*Material to process:*
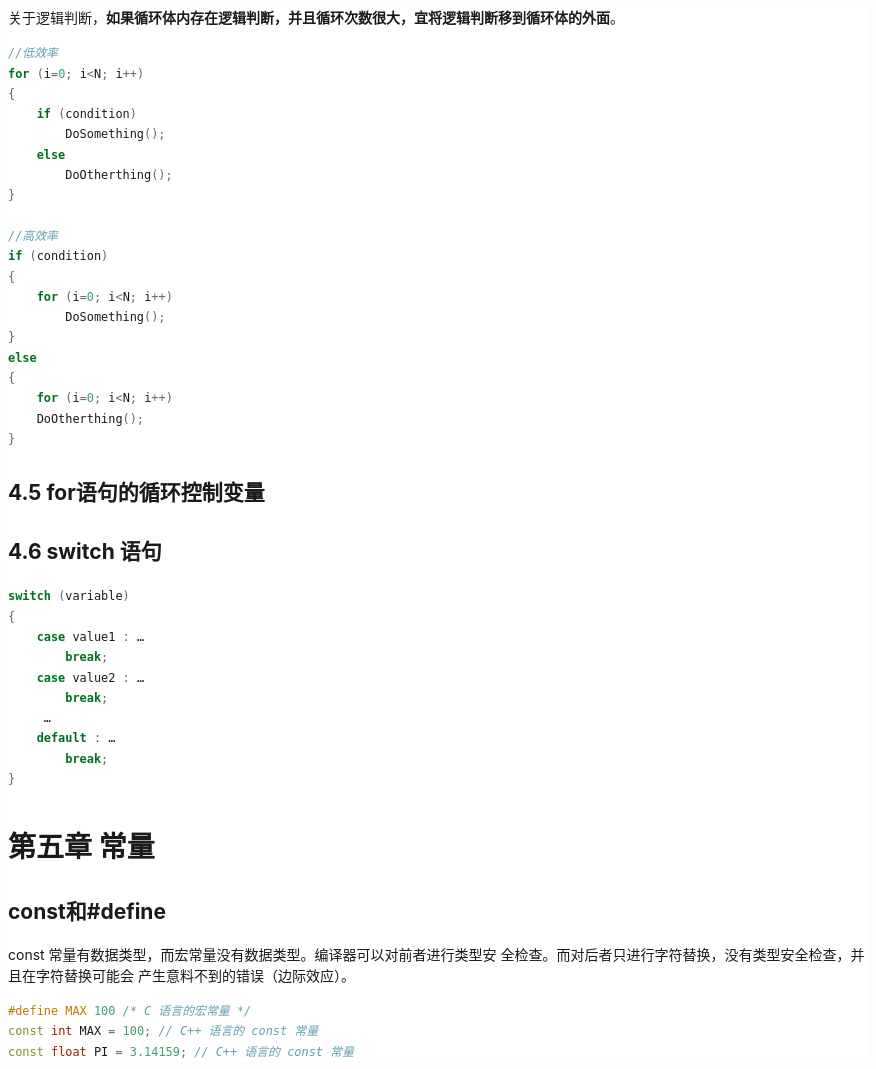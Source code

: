 关于逻辑判断，**如果循环体内存在逻辑判断，并且循环次数很大，宜将逻辑判断移到循环体的外面**。

```cpp
//低效率
for (i=0; i<N; i++) 
{ 
    if (condition) 
    	DoSomething(); 
    else 
    	DoOtherthing(); 
} 

//高效率
if (condition) 
{ 
    for (i=0; i<N; i++) 
    	DoSomething(); 
} 
else 
{ 
    for (i=0; i<N; i++) 
    DoOtherthing(); 
}
```

## 4.5 for语句的循环控制变量

## 4.6 switch 语句

```cpp
switch (variable) 
{ 
    case value1 : … 
    	break; 
    case value2 : … 
    	break; 
     … 
    default : … 
    	break; 
}
```

# 第五章 常量

## const和#define

const 常量有数据类型，而宏常量没有数据类型。编译器可以对前者进行类型安 全检查。而对后者只进行字符替换，没有类型安全检查，并且在字符替换可能会 产生意料不到的错误（边际效应）。

```cpp
#define MAX 100 /* C 语言的宏常量 */ 
const int MAX = 100; // C++ 语言的 const 常量 
const float PI = 3.14159; // C++ 语言的 const 常量
```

*The task:* Apart from the pictures, every line of the material above is to be returned word for word.

*Your solution:*
Source code

: 关于逻辑判断，**如果循环体内存在逻辑判断，并且循环次数很大，宜将逻辑判断移到循环体的外面**。

```cpp
//低效率
for (i=0; i<N; i++) 
{ 
    if (condition) 
    	DoSomething(); 
    else 
    	DoOtherthing(); 
} 

//高效率
if (condition) 
{ 
    for (i=0; i<N; i++) 
    	DoSomething(); 
} 
else 
{ 
    for (i=0; i<N; i++) 
    DoOtherthing(); 
}
```

## 4.5 for语句的循环控制变量

## 4.6 switch 语句

```cpp
switch (variable) 
{ 
    case value1 : … 
    	break; 
    case value2 : … 
    	break; 
     … 
    default : … 
    	break; 
}
```

# 第五章 常量

## const和#define

const 常量有数据类型，而宏常量没有数据类型。编译器可以对前者进行类型安 全检查。而对后者只进行字符替换，没有类型安全检查，并且在字符替换可能会 产生意料不到的错误（边际效应）。

```cpp
#define MAX 100 /* C 语言的宏常量 */ 
const int MAX = 100; // C++ 语言的 const 常量 
const float PI = 3.14159; // C++ 语言的 const 常量
```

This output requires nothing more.